## Your goal
Wherever the word "Framework" appears in a line of the records, copy that line.

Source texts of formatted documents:
"""

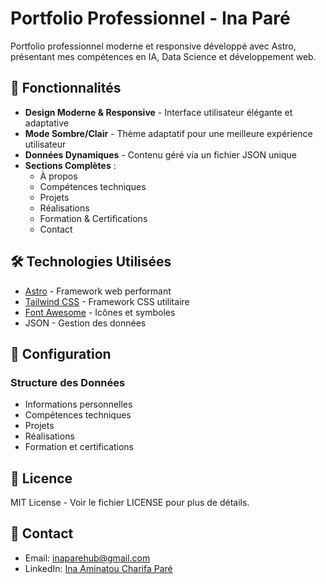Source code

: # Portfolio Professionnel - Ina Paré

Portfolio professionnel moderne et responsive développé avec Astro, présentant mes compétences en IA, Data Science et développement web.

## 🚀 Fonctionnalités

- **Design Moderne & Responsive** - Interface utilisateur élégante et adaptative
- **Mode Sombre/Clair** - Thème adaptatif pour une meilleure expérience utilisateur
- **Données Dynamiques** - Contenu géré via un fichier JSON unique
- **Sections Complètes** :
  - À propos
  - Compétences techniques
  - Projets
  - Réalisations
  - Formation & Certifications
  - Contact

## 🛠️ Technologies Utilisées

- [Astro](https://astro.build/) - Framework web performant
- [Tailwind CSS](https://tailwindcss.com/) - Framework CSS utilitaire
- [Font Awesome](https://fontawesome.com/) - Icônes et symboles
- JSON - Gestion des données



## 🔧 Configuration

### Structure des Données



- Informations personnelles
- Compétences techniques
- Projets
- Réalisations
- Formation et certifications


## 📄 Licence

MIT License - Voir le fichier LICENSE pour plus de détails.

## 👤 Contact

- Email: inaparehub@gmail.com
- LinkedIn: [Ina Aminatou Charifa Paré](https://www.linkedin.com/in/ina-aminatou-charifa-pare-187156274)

"""

## Task response
- [Astro](https://astro.build/) - Framework web performant
- [Tailwind CSS](https://tailwindcss.com/) - Framework CSS utilitaire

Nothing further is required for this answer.